> Records excerpted from a collection:
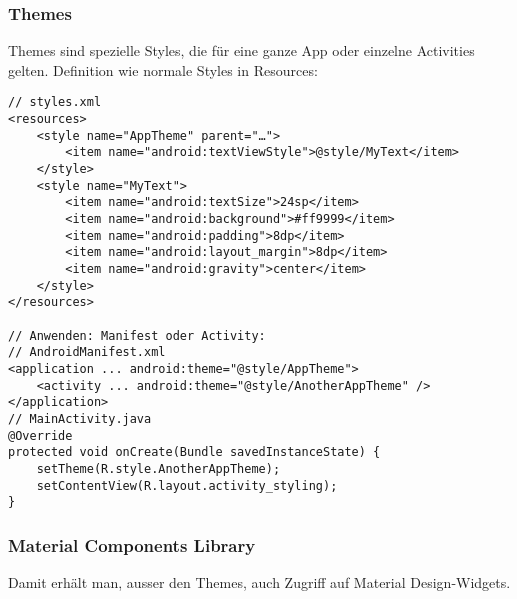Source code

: \subsubsection{Themes}
Themes sind spezielle Styles, die für eine ganze App oder einzelne Activities gelten. Definition wie normale Styles in Resources:
\begin{lstlisting}
// styles.xml
<resources>
    <style name="AppTheme" parent="…">
        <item name="android:textViewStyle">@style/MyText</item>
    </style>
    <style name="MyText">
        <item name="android:textSize">24sp</item>
        <item name="android:background">#ff9999</item>
        <item name="android:padding">8dp</item>
        <item name="android:layout_margin">8dp</item>
        <item name="android:gravity">center</item>
    </style>
</resources>

// Anwenden: Manifest oder Activity:
// AndroidManifest.xml
<application ... android:theme="@style/AppTheme">
    <activity ... android:theme="@style/AnotherAppTheme" />
</application>
// MainActivity.java
@Override
protected void onCreate(Bundle savedInstanceState) {
    setTheme(R.style.AnotherAppTheme);
    setContentView(R.layout.activity_styling);
}
\end{lstlisting}
\subsubsection{Material Components Library}
Damit erhält man, ausser den Themes, auch Zugriff auf Material Design-Widgets.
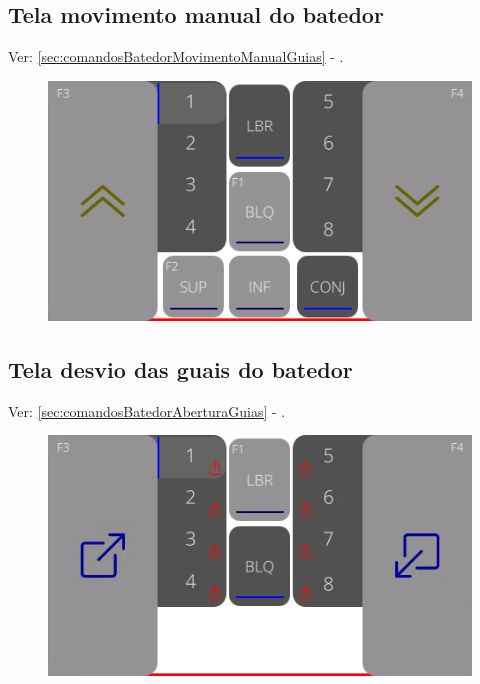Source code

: \subsection{Tela movimento manual do batedor}
    Ver: \ref{sec:comandosBatedorMovimentoManualGuias} - .
\vspace*{\fill}
\begin{figure}[h]
  \centering
  \includegraphics{src/imagesICV/12-KTP400-scout/e-2.png}
\end{figure}
\vspace*{\fill}

\newpage
\thispagestyle{fancy}
\vspace*{40 pt}
\subsection{Tela desvio das guais do batedor}
    Ver: \ref{sec:comandosBatedorAberturaGuias} - .
\vspace*{\fill}
\begin{figure}[h]
  \centering
  \includegraphics{src/imagesICV/12-KTP400-scout/e-3.png}
\end{figure}
\vspace*{\fill}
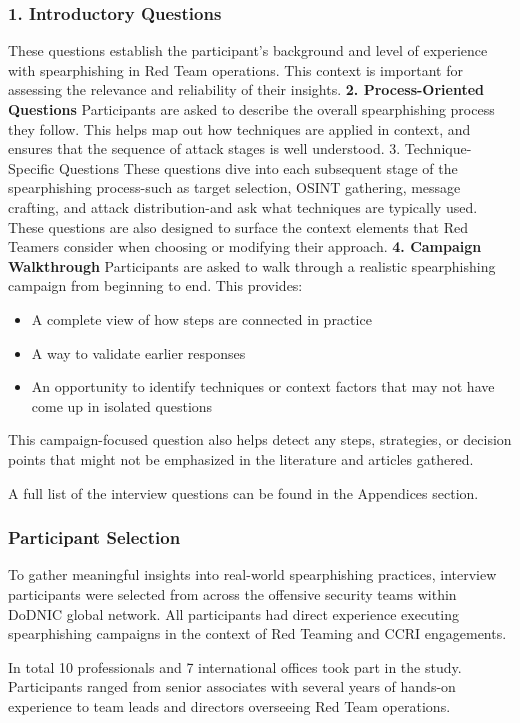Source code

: \subsubsection{\textbf{1. Introductory Questions}}
These questions establish the participant's background and level of experience with spearphishing in Red Team operations. This context is important for assessing the relevance and reliability of their insights.
\textbf{2. Process-Oriented Questions}
Participants are asked to describe the overall spearphishing process they follow. This helps map out how techniques are applied in context, and ensures that the sequence of attack stages is well understood.
3. Technique-Specific Questions
These questions dive into each subsequent stage of the spearphishing process-such as target selection, OSINT gathering, message crafting, and attack distribution-and ask what techniques are typically used. These questions are also designed to surface the context elements that Red Teamers consider when choosing or modifying their approach.
\textbf{4. Campaign Walkthrough}
Participants are asked to walk through a realistic spearphishing campaign from beginning to end. This provides:
\begin{itemize}
    \item A complete view of how steps are connected in practice
    \item A way to validate earlier responses
    \item An opportunity to identify techniques or context factors that may not have come up in isolated questions
\end{itemize}

This campaign-focused question also helps detect any steps, strategies, or decision points that might not be emphasized in the literature and articles gathered.

A full list of the interview questions can be found in the Appendices section.

\subsubsection{Participant Selection}
To gather meaningful insights into real-world spearphishing practices, interview participants were selected from across the offensive security teams within DoDNIC global network. All participants had direct experience executing spearphishing campaigns in the context of Red Teaming and CCRI engagements.

In total 10 professionals and 7 international offices took part in the study. Participants ranged from senior associates with several years of hands-on experience to team leads and directors overseeing Red Team operations.

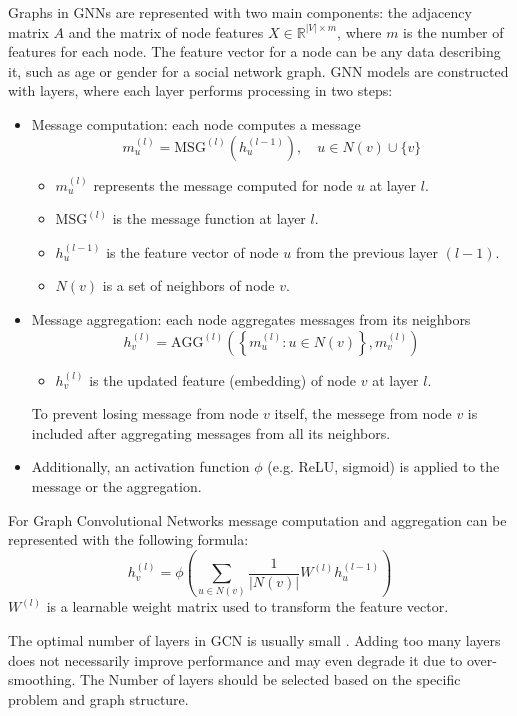 Graphs in GNNs are represented with two main components: the adjacency matrix $A$ and the matrix of node features $X \in \mathbb{R}^{|V| \times m}$, where $m$ is the number of features for each node. The feature vector for a node can be any data describing it, such as age or gender for a social network graph. GNN models are constructed with layers, where each layer performs processing in two steps:
\begin{itemize}
    \item Message computation: each node computes a message 
        \[m_u^{(l)} = \text{MSG}^{(l)}(h_u^{(l-1)}), \quad u \in N(v) \cup \{v\}\]
        \begin{itemize}
            \item $m_u^{(l)}$ represents the message computed for node $u$ at layer $l$.
            \item $\text{MSG}^{(l)}$ is the message function at layer $l$.
            \item $h_u^{(l-1)}$ is the feature vector of node $u$ from the previous layer $(l-1)$.
            \item $N(v)$ is a set of neighbors of node $v$.
        \end{itemize}
    \item Message aggregation: each node aggregates messages from its neighbors
        \[h_v^{(l)} = \text{AGG}^{(l)}\left(\left\{ m_u^{(l)} : u \in N(v) \right\}, m_v^{(l)}\right)\]
        \begin{itemize}
            \item $h_v^{(l)}$ is the updated feature (embedding) of node $v$ at layer $l$. 
        \end{itemize}
        To prevent losing message from node $v$ itself, the messege from node $v$ is included after aggregating messages from all its neighbors.   
    \item Additionally, an activation function $\phi$ (e.g. ReLU, sigmoid) is applied to the message or the aggregation.
\end{itemize}

For Graph Convolutional Networks message computation and aggregation can be represented with the following formula:
\[h_v^{(l)} = \phi \left( \sum_{u \in N(v)} \frac{1}{|N(v)|} W^{(l)} h_u^{(l-1)} \right)\]
$W^{(l)}$ is a learnable weight matrix used to transform the feature vector.

The optimal number of layers in GCN is usually small \cite{optimal_nr_of_layers}. Adding too many layers does not necessarily improve performance and may even degrade it due to over-smoothing. The Number of layers should be selected based on the specific problem and graph structure.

> About this exercise: Lines with "interview" in them are what the answer must contain; copy each from the records above.

> Result of the exercise:
A full list of the interview questions can be found in the Appendices section.
To gather meaningful insights into real-world spearphishing practices, interview participants were selected from across the offensive security teams within DoDNIC global network. All participants had direct experience executing spearphishing campaigns in the context of Red Teaming and CCRI engagements.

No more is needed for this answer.